(Items from a dataset)
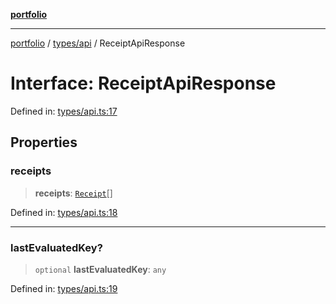 [**portfolio**](../../../README.md)

***

[portfolio](../../../modules.md) / [types/api](../README.md) / ReceiptApiResponse

# Interface: ReceiptApiResponse

Defined in: [types/api.ts:17](https://github.com/tnorlund/Portfolio/blob/9c3b6b445df61d0f11eac4aa1a6221384f96b729/portfolio/types/api.ts#L17)

## Properties

### receipts

> **receipts**: [`Receipt`](Receipt.md)[]

Defined in: [types/api.ts:18](https://github.com/tnorlund/Portfolio/blob/9c3b6b445df61d0f11eac4aa1a6221384f96b729/portfolio/types/api.ts#L18)

***

### lastEvaluatedKey?

> `optional` **lastEvaluatedKey**: `any`

Defined in: [types/api.ts:19](https://github.com/tnorlund/Portfolio/blob/9c3b6b445df61d0f11eac4aa1a6221384f96b729/portfolio/types/api.ts#L19)
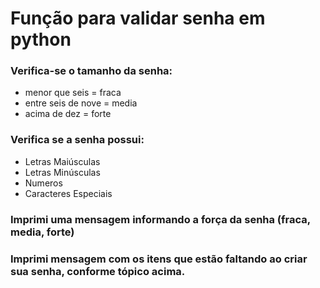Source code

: # Função para validar senha em python

### Verifica-se o tamanho da senha:
 - menor que seis = fraca
 - entre seis de nove = media
 - acima de dez = forte

### Verifica se a senha possui:
 - Letras Maiúsculas
 - Letras Minúsculas
 - Numeros
 - Caracteres Especiais

### Imprimi uma mensagem informando a força da senha (fraca, media, forte)
### Imprimi mensagem com os itens que estão faltando ao criar sua senha, conforme tópico acima.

## Required work
Work through the entries, filtering for the string "seis", and copy each line that holds it.

## Expected output
 - menor que seis = fraca
 - entre seis de nove = media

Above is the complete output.